El inspector El manager

Derivart explores the intersection between art, technology and finance. Derivart is a Barcelona-based collective consisting of a digital designer (Mar Canet), a plastic artist (Jesús Rodríguez) and a finance sociologist (Daniel Beunza). Their projects include capital market analysis.

And now, right on! Some history-making news: the SGAE repertoire has finally been breached! And the SGAE haven’t exactly made it public. On July 1, at the InnMotion Festival in Barcelona, Derivart launched a closely-guarded secret in a form that is available to everyone. From now on, anybody will be able to choose to only use music that is not registered with the national royalties management association, the SGAE, and stop paying the unmentionable (Spanish digital levy), because we will finally be able to know what exactly is in their power and what isn’t.

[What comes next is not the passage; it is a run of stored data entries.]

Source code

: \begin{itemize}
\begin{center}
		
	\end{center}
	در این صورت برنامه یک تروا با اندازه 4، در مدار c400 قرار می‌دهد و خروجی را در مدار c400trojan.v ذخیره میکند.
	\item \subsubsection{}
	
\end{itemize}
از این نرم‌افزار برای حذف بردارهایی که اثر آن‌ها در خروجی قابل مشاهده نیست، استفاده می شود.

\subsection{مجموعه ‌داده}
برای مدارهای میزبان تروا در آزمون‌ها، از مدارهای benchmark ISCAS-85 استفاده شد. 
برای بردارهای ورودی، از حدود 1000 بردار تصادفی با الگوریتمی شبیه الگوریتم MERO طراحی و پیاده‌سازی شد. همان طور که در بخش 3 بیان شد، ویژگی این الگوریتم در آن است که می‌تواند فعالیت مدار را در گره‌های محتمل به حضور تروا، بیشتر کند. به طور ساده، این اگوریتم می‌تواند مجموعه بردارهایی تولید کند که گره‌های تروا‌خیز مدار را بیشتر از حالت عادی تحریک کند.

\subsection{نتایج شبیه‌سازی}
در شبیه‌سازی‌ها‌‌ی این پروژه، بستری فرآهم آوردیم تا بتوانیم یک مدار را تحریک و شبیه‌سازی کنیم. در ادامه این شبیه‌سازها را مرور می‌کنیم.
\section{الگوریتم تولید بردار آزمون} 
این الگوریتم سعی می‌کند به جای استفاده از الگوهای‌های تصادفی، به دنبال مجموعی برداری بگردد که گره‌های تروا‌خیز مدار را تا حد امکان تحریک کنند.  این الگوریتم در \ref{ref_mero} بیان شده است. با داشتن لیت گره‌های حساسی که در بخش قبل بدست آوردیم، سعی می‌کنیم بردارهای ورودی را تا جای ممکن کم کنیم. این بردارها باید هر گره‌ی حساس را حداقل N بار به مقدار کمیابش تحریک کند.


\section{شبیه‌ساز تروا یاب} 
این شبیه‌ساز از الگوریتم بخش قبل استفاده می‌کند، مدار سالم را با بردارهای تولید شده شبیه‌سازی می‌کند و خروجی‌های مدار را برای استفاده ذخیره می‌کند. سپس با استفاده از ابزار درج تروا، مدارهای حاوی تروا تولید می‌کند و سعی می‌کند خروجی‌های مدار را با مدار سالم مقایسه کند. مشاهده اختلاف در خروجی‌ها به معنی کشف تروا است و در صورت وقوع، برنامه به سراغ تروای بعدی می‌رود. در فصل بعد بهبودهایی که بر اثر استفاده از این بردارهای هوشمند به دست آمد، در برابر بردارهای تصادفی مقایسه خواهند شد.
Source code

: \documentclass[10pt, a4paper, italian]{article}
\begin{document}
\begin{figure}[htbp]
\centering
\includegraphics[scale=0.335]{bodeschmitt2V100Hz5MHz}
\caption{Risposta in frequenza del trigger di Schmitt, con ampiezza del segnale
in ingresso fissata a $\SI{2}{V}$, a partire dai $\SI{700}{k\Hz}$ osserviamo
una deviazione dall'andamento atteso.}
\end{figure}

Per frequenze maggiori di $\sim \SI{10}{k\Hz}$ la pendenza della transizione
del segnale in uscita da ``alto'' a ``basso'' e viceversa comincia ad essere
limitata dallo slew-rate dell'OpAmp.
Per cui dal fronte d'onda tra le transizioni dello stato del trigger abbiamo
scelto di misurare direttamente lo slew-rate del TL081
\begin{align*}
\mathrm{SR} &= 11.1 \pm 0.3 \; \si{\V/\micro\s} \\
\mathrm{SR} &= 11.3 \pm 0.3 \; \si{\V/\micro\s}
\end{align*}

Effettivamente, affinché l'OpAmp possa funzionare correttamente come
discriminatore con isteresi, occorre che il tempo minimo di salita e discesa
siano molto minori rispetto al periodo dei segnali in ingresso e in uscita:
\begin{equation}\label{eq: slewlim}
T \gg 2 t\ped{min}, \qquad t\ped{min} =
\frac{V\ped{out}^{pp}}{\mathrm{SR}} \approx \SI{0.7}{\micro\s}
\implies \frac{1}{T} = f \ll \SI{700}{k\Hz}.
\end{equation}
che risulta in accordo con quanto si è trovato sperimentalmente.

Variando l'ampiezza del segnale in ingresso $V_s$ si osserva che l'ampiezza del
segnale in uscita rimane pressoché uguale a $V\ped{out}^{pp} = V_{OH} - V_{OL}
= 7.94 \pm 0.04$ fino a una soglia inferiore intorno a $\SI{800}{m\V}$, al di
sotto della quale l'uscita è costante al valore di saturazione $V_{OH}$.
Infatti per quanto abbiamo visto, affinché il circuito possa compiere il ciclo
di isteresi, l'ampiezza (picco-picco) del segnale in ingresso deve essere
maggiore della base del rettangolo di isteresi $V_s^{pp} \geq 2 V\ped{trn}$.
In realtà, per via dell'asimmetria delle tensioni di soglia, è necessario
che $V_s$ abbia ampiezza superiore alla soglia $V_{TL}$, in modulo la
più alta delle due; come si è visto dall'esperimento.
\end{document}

For this purpose, we now have two infallible tools:

derivart_inspector_banner

Firstly, the “Inspector”, a Firefox add-on that checks whether music registered with the SGAE is available on P2P networks. This tool is already available on the Derivart site, where we can download it for home use. Free and legal filesharing, directly from the SGAE website..

manager

And we can also enjoy the “Manager”, a tool that will help you to detect whether there are any songs registered with SGAE in the folders on your computer. If you are considering holding a party with free music, doing cover versions of legendary groups, organising a wedding, a charitable party for a noble cause, or just because you want to, the Manager is the answer.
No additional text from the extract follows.